Using a repressible promoter to determine mRNA HL is, unfortunately, not suitable in this paper because the promoter itself is involved in HL regulation. This observation is supported by Bregman et al. (2011) and depicted in Fig. 3, which illustrates that the promoter is critical for mRNA imprinting, consequently regulating HL.
(7) The effects of SFP1 on transcription were investigated by chromatin purification with Rpb3, a subunit of RNA polymerase, and the results were compared with synthesis rates determined by genomic run-on experiments. The decrease in polII presence on transcripts in the absence of SFP1 was not accompanied by a marked decrease in transcript output, suggesting an effect of Sfp1 in ensuring robust transcription and avoiding RNA polymerase backtracking. To further investigate the phenotypes associated with the depletion or absence of Sfp1, the authors examined the presence of Rpb4 along transcription units compared to Rpb3. One effect of spf1 deficiency was that this ratio, which decreased from the start of transcription towards the end of transcripts, increased slightly. The results presented are largely correlative and could arise from the focus on very specific types of mRNAs, such as those of ribosomal protein genes, which are sensitive to stress and are targeted by very active RNA degradation mechanisms activated, for example, under heat stress (Bresson et al., 2020).

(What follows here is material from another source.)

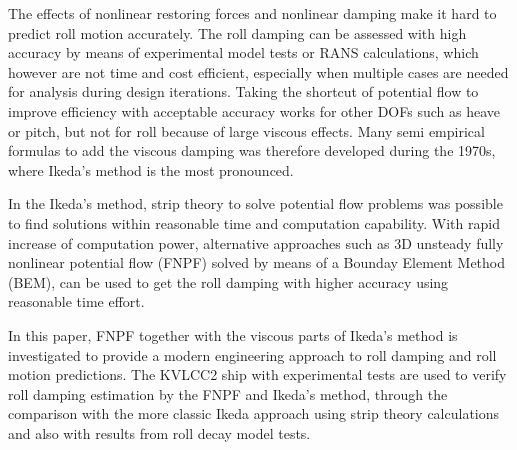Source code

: 
The effects of nonlinear restoring forces and nonlinear damping make it hard to predict roll motion accurately. The roll damping can be assessed with high accuracy by means of experimental model tests or RANS calculations, which however are not time and cost efficient, especially when multiple cases are needed for analysis during design iterations. Taking the shortcut of potential flow to improve efficiency with acceptable accuracy works for other DOFs such as heave or pitch, but not for roll because of large viscous effects. Many semi empirical formulas to add the viscous damping was therefore developed during the 1970s, where Ikeda's method is the most pronounced. 

In the Ikeda's method, strip theory to solve potential flow problems was possible to find solutions within reasonable time and computation capability. With rapid increase of computation power, alternative approaches such as 3D unsteady fully nonlinear potential flow (FNPF) solved by means of a Bounday Element Method (BEM), can be used to get the roll damping with higher accuracy using reasonable time effort. 

In this paper, FNPF together with the viscous parts of Ikeda's method is investigated to provide a modern engineering approach to roll damping and roll motion predictions. The KVLCC2 ship with experimental tests are used to verify roll damping estimation by the FNPF and Ikeda's method, through the comparison with the more classic Ikeda approach using strip theory calculations and also with results from roll decay model tests.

Figure 7A illustrates a significant reduction in Rpb4/Rpb3 ratios along the transcription unit in WT cells. This reduction is notably more pronounced in CRAC+ genes compared to the highly transcribed quartile (Q1), which includes all ribosomal protein (RP) genes, and it is completely absent in sfp1∆ cells. Furthermore, it's important to highlight that the CRAC+ gene group displays a wide range of transcription rates, as measured by either Rpb3 ChIP or GRO (Figure 6A). Given these observations, we do not think that heightened sensitivity of RP mRNA degradation in response to stress is responsible for the pronounced difference in the configuration of the Pol II elongation complex that is detected in CRAC+ genes, mainly because this experiment was performed under standard (non-stress) culture conditions.

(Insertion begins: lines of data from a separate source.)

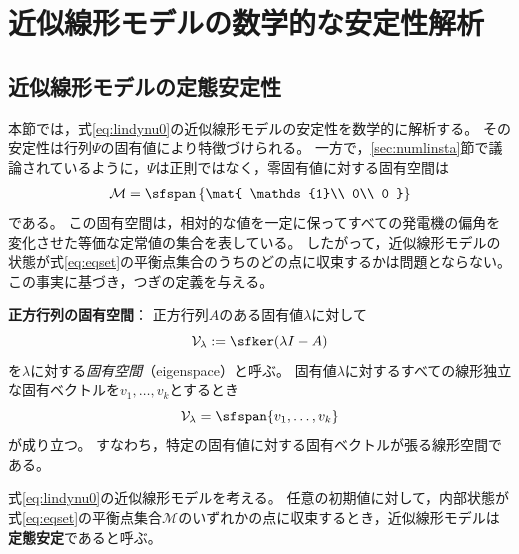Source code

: \documentclass[tombow,dvipdfmx]{corona-a5-1.1}
\begin{document}
\section{近似線形モデルの数学的な安定性解析\advanced}\label{sec:linmathana}

\subsection{近似線形モデルの定態安定性\advanced}

本節では，式\ref{eq:lindynu0}の近似線形モデルの安定性を数学的に解析する。
その安定性は行列$\Psi$の固有値により特徴づけられる。
一方で，\ref{sec:numlinsta}節で議論されているように，$\Psi$は正則ではなく，零固有値に対する固有空間は
\begin{align}\label{eq:eqset}
\mathcal{M} =
 \sfspan\left\{
 \mat{
 \mathds{1}\\
 0\\
 0
 }
 \right\}
\end{align}
である。
この固有空間は，相対的な値を一定に保ってすべての発電機の偏角を変化させた等価な定常値の集合を表している。
したがって，近似線形モデルの状態が式\ref{eq:eqset}の平衡点集合のうちのどの点に収束するかは問題とならない。
この事実に基づき，つぎの定義を与える。

\begin{COLUMN}
\noindent \textbf{正方行列の固有空間}：
正方行列$A$のある固有値$\lambda$に対して
\[
\mathcal{V}_{\lambda}:= \sfker (\lambda I -A)
\]
を$\lambda$に対する\emph{固有空間}（eigenspace）と呼ぶ。
固有値$\lambda$に対するすべての線形独立な固有ベクトルを$v_1,\ldots,v_k$とするとき
\[
\mathcal{V}_{\lambda} = \sfspan\{v_1,\ldots,v_k\}
\]
が成り立つ。
すなわち，特定の固有値に対する固有ベクトルが張る線形空間である。
\end{COLUMN}


\begin{定義}[近似線形モデルの定態安定性]
\label{def:stalin}
式\ref{eq:lindynu0}の近似線形モデルを考える。
任意の初期値に対して，内部状態が式\ref{eq:eqset}の平衡点集合$\mathcal{M}$のいずれかの点に収束するとき，近似線形モデルは\textbf{定態安定}であると呼ぶ。
\end{定義}
\end{document}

Correlative studies are particularly informative when a gene mutation eliminates a correlation, and this is precisely the type of study depicted in Figure 7B-C. The correlations shown in these panels are dependent on Sfp1. Indeed, RP genes are sensitive to stress. However, we used non-stressed conditions. Furthermore, CRAC+ genes did not display any apparent unusual destabilization but rather exhibited higher (not lower) mRNA stability compared to non-CRAC+ genes (Figure 7C).